§ **WORK TASK**:
Pictures must not be copied, but every entry must be reproduced exactly.

§ **SOURCE MATERIAL**:
%%

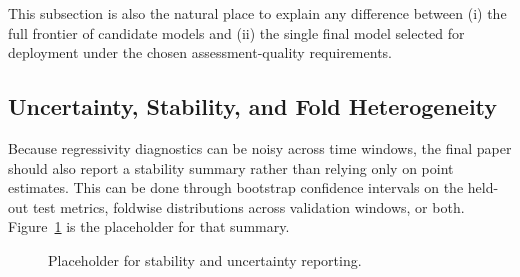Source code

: \documentclass[12pt]{article}
\theoremstyle{plain}
\theoremstyle{definition}
\begin{document}
\begin{table}[t]
\centering
\caption{Placeholder for the exact empirical calibration rule used on validation folds.}
\label{tab:calibration_constraints_placeholder}
\end{table}

\begin{table}[t]
\centering
\caption{Placeholder for the final selected configuration under constrained calibration.}
\label{tab:selected_model_placeholder}
\end{table}

This subsection is also the natural place to explain any difference between (i) the full frontier of candidate models and (ii) the single final model selected for deployment under the chosen assessment-quality requirements.

\subsection{Uncertainty, Stability, and Fold Heterogeneity}

Because regressivity diagnostics can be noisy across time windows, the final paper should also report a stability summary rather than relying only on point estimates. This can be done through bootstrap confidence intervals on the held-out test metrics, foldwise distributions across validation windows, or both. Figure~\ref{fig:stability_placeholder} is the placeholder for that summary.

\begin{figure}[t]
\centering
{}
\caption{Placeholder for stability and uncertainty reporting.}
\label{fig:stability_placeholder}
\end{figure}
\end{document}
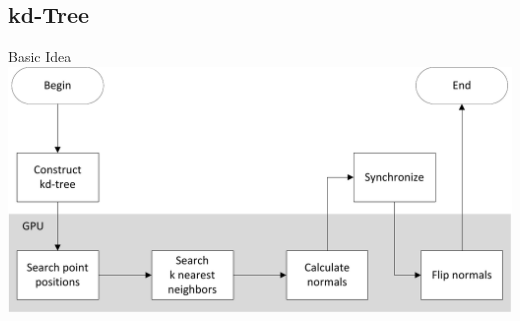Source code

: \documentclass{beamer}
\begin{document}
\subsection*{kd-Tree}

\begin{frame}{Basic Idea}
	\centering
	\includegraphics[width=1.0\textwidth]{kdtree_procedure.pdf}
\end{frame}
\end{document}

%%

§ **RESPONSE AREA**:
Source code

: \documentclass[12pt]{article}
\theoremstyle{plain}
\theoremstyle{definition}
\begin{document}
\begin{table}[t]
\centering
\caption{Placeholder for the exact empirical calibration rule used on validation folds.}
\label{tab:calibration_constraints_placeholder}
\end{table}

\begin{table}[t]
\centering
\caption{Placeholder for the final selected configuration under constrained calibration.}
\label{tab:selected_model_placeholder}
\end{table}

This subsection is also the natural place to explain any difference between (i) the full frontier of candidate models and (ii) the single final model selected for deployment under the chosen assessment-quality requirements.

\subsection{Uncertainty, Stability, and Fold Heterogeneity}

Because regressivity diagnostics can be noisy across time windows, the final paper should also report a stability summary rather than relying only on point estimates. This can be done through bootstrap confidence intervals on the held-out test metrics, foldwise distributions across validation windows, or both. Figure~\ref{fig:stability_placeholder} is the placeholder for that summary.

\begin{figure}[t]
\centering
{}
\caption{Placeholder for stability and uncertainty reporting.}
\label{fig:stability_placeholder}
\end{figure}
\end{document}
Source code

: \documentclass{beamer}
\begin{document}
\subsection*{kd-Tree}

\begin{frame}{Basic Idea}
	\centering
	\includegraphics[width=1.0\textwidth]{kdtree_procedure.pdf}
\end{frame}
\end{document}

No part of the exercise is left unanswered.